Aims: To measure the prospective relationship between smoking trajectories from adolescence to young adulthood and mental health in later adulthood and test whether this relationship was mediated by concurrent co-use of alcohol and marijuana.

Design: Longitudinal study using data drawn from rounds 1 to 18 of the National Longitudinal Survey of Youth 1997 (NLSY97), a nationally representative cohort study spanning 21 years.

Setting: United States.

Participants: The analytical sample included those who completed survey items about smoking behaviors on at least half the data collection opportunities in adolescence and young adulthood (n = 8570, 48.9% female, 66.2% white).

Measurements: Mental health in adulthood was measured using the five-item Mental Health Inventory (MHI-5; range = 0-100) at round 18. Seven trajectories of smoking from adolescence to young adulthood were identified by group-based multi-trajectory modeling, using data over 11 years from rounds 1 to 11.
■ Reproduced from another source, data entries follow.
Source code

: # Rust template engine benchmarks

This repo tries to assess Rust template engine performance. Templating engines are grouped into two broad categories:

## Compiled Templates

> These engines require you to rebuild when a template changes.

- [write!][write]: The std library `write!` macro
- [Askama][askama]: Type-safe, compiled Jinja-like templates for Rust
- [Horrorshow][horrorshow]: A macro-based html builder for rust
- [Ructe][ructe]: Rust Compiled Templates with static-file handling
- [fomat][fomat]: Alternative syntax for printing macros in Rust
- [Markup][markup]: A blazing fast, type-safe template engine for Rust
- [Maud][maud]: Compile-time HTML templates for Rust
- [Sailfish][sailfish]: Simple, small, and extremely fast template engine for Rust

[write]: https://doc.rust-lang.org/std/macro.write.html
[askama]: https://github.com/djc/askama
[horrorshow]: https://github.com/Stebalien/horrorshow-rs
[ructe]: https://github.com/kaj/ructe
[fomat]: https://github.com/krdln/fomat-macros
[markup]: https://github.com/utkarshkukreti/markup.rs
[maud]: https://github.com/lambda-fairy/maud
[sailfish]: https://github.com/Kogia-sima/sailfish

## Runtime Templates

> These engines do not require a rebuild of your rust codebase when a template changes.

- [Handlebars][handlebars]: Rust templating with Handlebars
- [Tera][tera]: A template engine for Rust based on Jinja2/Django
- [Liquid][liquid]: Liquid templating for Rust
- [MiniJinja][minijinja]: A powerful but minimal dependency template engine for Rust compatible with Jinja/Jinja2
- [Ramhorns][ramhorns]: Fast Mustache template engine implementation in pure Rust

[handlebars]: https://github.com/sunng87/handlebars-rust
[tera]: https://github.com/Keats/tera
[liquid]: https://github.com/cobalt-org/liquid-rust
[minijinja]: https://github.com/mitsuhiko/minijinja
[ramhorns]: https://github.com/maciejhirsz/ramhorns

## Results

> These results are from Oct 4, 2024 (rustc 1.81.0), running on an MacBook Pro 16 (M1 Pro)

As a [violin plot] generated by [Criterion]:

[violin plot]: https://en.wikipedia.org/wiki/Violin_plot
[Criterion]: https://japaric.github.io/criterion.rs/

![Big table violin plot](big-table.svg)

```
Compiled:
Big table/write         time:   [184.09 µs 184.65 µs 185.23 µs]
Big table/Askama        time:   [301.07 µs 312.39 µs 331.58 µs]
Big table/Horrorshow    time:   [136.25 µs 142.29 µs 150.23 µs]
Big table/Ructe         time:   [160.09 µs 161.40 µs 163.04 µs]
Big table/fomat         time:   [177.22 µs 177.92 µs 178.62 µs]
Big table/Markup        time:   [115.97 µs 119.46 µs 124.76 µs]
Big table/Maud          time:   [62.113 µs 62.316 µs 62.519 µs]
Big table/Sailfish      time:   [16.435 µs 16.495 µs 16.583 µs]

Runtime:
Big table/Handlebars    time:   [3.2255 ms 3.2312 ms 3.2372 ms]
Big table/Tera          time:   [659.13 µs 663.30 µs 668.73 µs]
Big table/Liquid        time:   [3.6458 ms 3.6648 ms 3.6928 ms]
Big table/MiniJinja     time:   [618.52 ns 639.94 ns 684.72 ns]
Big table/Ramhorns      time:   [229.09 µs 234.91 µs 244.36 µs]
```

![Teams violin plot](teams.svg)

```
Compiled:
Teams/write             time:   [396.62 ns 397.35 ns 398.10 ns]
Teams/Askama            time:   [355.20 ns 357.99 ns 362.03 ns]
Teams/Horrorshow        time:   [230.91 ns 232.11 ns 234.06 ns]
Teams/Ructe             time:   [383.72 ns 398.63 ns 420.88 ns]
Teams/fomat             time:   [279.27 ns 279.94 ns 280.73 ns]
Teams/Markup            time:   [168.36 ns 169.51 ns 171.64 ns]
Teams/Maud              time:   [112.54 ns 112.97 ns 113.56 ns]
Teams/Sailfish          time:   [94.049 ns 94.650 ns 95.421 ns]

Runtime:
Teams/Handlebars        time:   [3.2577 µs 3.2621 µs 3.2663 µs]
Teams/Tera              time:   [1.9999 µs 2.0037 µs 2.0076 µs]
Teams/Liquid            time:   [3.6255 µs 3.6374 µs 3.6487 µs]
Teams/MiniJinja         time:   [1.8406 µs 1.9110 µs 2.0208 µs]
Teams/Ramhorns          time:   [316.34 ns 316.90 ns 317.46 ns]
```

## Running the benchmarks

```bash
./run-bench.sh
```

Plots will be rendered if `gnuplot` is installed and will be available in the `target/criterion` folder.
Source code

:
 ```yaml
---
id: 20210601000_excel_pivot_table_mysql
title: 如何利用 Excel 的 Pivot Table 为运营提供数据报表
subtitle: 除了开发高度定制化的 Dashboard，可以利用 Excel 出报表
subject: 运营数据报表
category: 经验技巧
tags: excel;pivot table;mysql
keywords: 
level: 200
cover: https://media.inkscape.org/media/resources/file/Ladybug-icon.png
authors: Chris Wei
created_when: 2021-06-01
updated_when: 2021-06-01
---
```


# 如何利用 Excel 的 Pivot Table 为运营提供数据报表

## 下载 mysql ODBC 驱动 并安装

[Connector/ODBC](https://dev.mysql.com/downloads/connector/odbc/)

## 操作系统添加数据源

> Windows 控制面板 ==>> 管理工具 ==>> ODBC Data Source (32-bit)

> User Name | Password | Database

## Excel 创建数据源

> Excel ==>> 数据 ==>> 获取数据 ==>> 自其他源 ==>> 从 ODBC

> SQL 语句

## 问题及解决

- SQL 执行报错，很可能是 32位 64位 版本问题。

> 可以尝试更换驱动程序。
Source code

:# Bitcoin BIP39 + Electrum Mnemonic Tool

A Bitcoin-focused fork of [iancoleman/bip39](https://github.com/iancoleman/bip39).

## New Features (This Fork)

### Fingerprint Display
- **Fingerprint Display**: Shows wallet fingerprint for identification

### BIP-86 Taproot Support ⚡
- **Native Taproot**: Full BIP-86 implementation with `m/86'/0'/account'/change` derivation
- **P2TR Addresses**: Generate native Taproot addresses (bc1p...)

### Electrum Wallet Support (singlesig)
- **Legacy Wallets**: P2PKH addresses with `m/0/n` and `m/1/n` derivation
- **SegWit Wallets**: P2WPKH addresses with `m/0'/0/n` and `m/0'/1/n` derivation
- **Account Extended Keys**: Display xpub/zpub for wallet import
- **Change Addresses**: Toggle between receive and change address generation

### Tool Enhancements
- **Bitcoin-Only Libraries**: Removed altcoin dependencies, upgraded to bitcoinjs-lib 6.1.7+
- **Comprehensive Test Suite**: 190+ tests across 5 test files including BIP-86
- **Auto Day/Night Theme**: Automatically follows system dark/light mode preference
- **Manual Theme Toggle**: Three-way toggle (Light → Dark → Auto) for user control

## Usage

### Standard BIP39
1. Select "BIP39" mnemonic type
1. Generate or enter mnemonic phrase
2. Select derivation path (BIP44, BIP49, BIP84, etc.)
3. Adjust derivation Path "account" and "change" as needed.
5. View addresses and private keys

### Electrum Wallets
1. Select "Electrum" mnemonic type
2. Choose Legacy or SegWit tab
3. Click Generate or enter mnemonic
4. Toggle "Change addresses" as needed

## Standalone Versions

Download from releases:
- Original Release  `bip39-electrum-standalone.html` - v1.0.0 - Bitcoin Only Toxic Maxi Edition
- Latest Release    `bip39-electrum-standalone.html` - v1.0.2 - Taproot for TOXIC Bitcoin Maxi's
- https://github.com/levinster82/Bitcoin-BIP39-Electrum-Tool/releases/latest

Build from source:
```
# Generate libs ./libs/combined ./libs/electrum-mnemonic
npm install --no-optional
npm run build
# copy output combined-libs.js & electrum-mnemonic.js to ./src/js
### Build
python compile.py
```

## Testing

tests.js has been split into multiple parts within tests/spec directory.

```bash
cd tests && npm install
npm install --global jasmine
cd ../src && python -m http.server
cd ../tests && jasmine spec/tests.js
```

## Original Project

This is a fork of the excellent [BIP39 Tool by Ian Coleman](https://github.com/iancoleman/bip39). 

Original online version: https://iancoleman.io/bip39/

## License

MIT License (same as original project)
Findings: Late-onset moderate smokers [β = -1.95, 95% confidence interval (CI) = -3.61 to -0.29], late-onset accelerated smokers (β = -2.53, 95% CI = -4.28 to -0.78), early-onset heavy smokers (β = -3.72, 95% CI = -5.59 to -1.85) and early-onset moderate smokers (β = -2.66, 95% CI = -4.48 to -0.84) showed poorer regression-adjusted mean MHI-5 scores in later adulthood than stable abstainers, even after controlling for baseline mental health and covariates. Whether or not a difference in MHI-5 scores was present between quitters and stable abstainers was inconclusive. The concurrent co-use of alcohol and marijuana in young adulthood significantly mediated the relationship between smoking trajectory and mental health.

Conclusions: Continued smoking, especially early-onset and heavy smoking from adolescence to young adulthood, appears to increase the risk of poor mental health later in mid-adulthood, and quitting smoking in young adulthood may mitigate such risk even among early-onset smokers. Mediation analyses underscore the role of using multiple substances in this pathway.